China’s smart grid market worth could reach US$61bn by 2015

13 Jan 2011

China’s smart grid market is predicted to rise from US$22.3bn in 2011 to US$61.4bn in 2015, says Zpryme, with global blue-chip players such as IBM, HP and Siemens positioning themselves to capitalise on the future market.

With China being the world’s largest consumer of energy followed by the US, the race is on to meet future demand due to the projected growth of its economy.

Zpryme has just released its latest smart grid report (China: Rise of the Smart Grid), which estimates that, with electricity generation set to grow at 8.5pc per year over the next five years in China, it must build a transmission infrastructure capable of delivering more than 6trn kilowatts of electricity to more than a billion customers and energy-intensive factories.

And smart grids will be the way China will meet this rapidly growing electricity demand.

Overhaul of China’s existing grid

Daniel Jung of Zpryme says China’s smart-grid efforts will require a massive overhaul of its existing electricity grid, to expand it and connect power-generating facilities in China’s western region with its heavily populated east coast region by 2020.

He points to how the Chinese government has plans to construct three major transmission lines, each of which is expected to reach 20 gigawatts of transmission by 2020, under its West-East Electricity Transfer Project.

Reuters reported in August on how this project will feature the construction of some of the highest voltage, largest transmission lines in the world, including the world’s first 1,000 kilovolt alternating current line that runs for 640 kilometres between Shanxi and Hubei.

Renewable energy goals

The Zpyrme research reflects how the smart grid developments in China will help it achieve two major goals:

  • Increasing renewable energy power generation enough to meet 15pc of energy demand by 2020.
  • Reducing the carbon intensity of China’s economy by 40-45pc by 2020 (from a 2005 baseline).

China’s renewable energy push to help increase capacity is predicted to focus on three main areas – wind farms, hydroelectric dams and solar power plants, which will send their power generation to cities on the east coast.

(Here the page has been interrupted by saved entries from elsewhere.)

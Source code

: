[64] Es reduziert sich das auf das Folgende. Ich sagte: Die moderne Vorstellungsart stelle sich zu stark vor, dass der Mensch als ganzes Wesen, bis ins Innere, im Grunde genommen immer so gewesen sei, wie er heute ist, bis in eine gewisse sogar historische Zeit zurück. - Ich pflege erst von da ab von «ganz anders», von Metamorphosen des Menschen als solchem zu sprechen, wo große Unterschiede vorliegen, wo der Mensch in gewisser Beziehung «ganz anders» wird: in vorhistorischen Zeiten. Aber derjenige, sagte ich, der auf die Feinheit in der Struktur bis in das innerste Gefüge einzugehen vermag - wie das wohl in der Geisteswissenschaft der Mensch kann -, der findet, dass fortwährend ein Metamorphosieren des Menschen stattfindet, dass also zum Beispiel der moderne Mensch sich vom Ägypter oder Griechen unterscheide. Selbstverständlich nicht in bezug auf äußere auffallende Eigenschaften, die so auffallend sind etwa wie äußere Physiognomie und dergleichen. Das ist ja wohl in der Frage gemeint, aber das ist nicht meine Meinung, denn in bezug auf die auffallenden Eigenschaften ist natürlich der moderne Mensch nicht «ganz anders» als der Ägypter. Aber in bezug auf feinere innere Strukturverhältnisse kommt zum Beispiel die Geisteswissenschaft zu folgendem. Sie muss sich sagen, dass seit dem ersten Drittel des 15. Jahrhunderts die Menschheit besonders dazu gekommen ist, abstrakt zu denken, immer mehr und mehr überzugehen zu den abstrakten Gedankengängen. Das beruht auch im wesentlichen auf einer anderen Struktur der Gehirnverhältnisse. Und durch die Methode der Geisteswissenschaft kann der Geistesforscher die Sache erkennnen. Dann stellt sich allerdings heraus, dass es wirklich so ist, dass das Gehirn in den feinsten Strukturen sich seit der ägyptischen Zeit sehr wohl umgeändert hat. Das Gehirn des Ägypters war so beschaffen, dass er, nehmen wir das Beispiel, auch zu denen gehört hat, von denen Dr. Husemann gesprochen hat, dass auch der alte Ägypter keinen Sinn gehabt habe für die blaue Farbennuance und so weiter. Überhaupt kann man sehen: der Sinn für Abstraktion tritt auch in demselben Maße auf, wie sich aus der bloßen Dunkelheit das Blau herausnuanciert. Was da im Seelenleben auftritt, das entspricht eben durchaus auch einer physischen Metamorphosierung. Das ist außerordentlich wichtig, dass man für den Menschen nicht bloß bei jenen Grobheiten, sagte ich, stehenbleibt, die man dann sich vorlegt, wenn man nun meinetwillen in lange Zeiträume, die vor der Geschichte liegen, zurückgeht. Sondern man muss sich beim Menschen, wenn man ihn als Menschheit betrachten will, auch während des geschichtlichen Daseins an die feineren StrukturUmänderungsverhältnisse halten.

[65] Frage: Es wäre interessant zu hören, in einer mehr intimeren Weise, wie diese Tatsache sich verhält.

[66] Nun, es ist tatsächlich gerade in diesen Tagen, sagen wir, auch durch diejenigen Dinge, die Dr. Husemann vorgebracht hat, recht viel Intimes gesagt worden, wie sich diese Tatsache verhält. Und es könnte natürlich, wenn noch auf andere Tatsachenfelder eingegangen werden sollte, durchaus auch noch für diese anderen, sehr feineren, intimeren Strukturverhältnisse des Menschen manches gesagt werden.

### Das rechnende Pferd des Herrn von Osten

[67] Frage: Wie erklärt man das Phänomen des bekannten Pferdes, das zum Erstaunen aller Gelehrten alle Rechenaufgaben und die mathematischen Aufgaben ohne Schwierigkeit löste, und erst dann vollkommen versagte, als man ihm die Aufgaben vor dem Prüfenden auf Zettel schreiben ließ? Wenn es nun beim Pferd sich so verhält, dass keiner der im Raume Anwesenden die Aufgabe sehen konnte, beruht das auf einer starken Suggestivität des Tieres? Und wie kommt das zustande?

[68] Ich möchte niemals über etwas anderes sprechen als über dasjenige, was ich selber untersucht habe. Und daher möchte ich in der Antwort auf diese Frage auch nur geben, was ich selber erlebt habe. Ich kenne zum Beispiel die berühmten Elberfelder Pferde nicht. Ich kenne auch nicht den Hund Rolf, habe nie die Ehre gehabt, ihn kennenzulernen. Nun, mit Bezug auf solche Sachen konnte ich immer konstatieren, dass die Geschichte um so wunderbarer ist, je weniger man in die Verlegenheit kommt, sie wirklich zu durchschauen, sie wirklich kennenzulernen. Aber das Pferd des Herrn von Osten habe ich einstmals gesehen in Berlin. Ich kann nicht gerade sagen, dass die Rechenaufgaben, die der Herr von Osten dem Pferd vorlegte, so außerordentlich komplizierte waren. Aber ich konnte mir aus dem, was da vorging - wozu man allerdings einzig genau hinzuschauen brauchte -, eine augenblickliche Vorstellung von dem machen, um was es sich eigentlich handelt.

Right now, however, 30pc of wind turbines in China are not connected to a transmission network.

smart grid and China 2015

China’s smart grid market could have the potntial to rise from US$22.3bn in 2011 to US$61.4bn in 2015

SGSS and transmission goals

State Grid Corporation of China (SGCC) is currently the country’s largest transmission firm, serving more than 1bn customers. The other major player is China Southern Power Grid Company (CSG).

The smart grid is also expected to play a key role in China’s efforts to build infrastructure to support electric vehicles (EV), says Ishac.

In 2009, SGCC said it would develop an EV charging network, creating 75 public charging stations and 6,209 AC charging spots. Shanghai, Beijing, Tianjin and other cities will serve as pilots for the rollout.

IBM, GE, Siemens and Accenture involved

With more than US$600bn expected to be invested in electricity infrastructure and smart grid technology over the next 10 years, Jung says blue-chip global companies are already capitalising on the China smart-grid market.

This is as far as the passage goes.